Brief Fact Summary. The Plaintiff, Walker Rogges, Inc. (Plaintiff), retained the Defendant, Chelsea Title & Guaranty Co. (Defendant), to insure the tract of land in question. Although known to the Defendant, which was not told to Plaintiff, there was a discrepancy in the acreage of the land.
Synopsis of Rule of Law. A title company could be subject to a negligence action if the act complained of was the direct result of duties voluntarily assumed by the insurer in addition to the mere contract to insure title.
Issue. Whether a title company should be exposed to liability:
In a tort claim for negligence in searching records; and
In a liability claim under contract law for the insurance policy.
Held. Affirmed, reversed in part and remanded for a determination of whether the Defendant assumed a duty to assure the quantity of acreage and whether there was a breach of this duty.
In the absence of a recital of acreage, a title company does not insure the quantity of land.
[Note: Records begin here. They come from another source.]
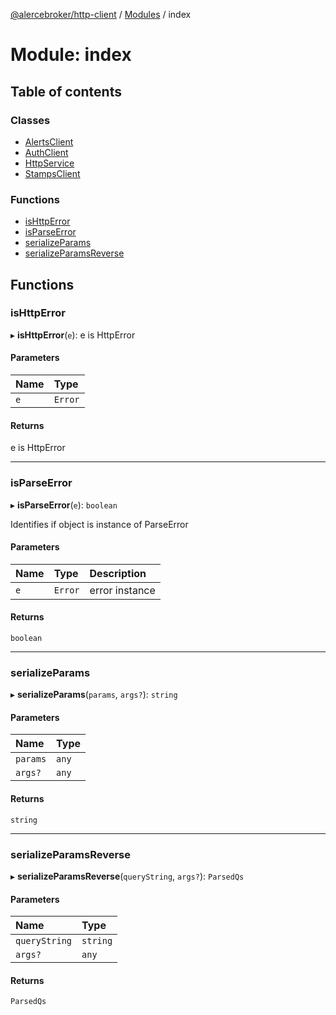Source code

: [@alercebroker/http-client](../README.md) / [Modules](../modules.md) / index

# Module: index

## Table of contents

### Classes

- [AlertsClient](../classes/index.AlertsClient.md)
- [AuthClient](../classes/index.AuthClient.md)
- [HttpService](../classes/index.HttpService.md)
- [StampsClient](../classes/index.StampsClient.md)

### Functions

- [isHttpError](index.md#ishttperror)
- [isParseError](index.md#isparseerror)
- [serializeParams](index.md#serializeparams)
- [serializeParamsReverse](index.md#serializeparamsreverse)

## Functions

### isHttpError

▸ **isHttpError**(`e`): e is HttpError

#### Parameters

| Name | Type |
| :------ | :------ |
| `e` | `Error` |

#### Returns

e is HttpError

___

### isParseError

▸ **isParseError**(`e`): `boolean`

Identifies if object is instance of ParseError

#### Parameters

| Name | Type | Description |
| :------ | :------ | :------ |
| `e` | `Error` | error instance |

#### Returns

`boolean`

___

### serializeParams

▸ **serializeParams**(`params`, `args?`): `string`

#### Parameters

| Name | Type |
| :------ | :------ |
| `params` | `any` |
| `args?` | `any` |

#### Returns

`string`

___

### serializeParamsReverse

▸ **serializeParamsReverse**(`queryString`, `args?`): `ParsedQs`

#### Parameters

| Name | Type |
| :------ | :------ |
| `queryString` | `string` |
| `args?` | `any` |

#### Returns

`ParsedQs`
To obtain such insurance, an insured should provide the title company with an acceptable survey that recites the quantity of land.
A title company could be subject to a negligence action if the act complained of was the direct result of duties voluntarily assumed by the insurer in addition to the mere contract to insure title.
A commitment for title insurance is no more than a statement of the terms and conditions upon which the insurer is willing to issue its title policy.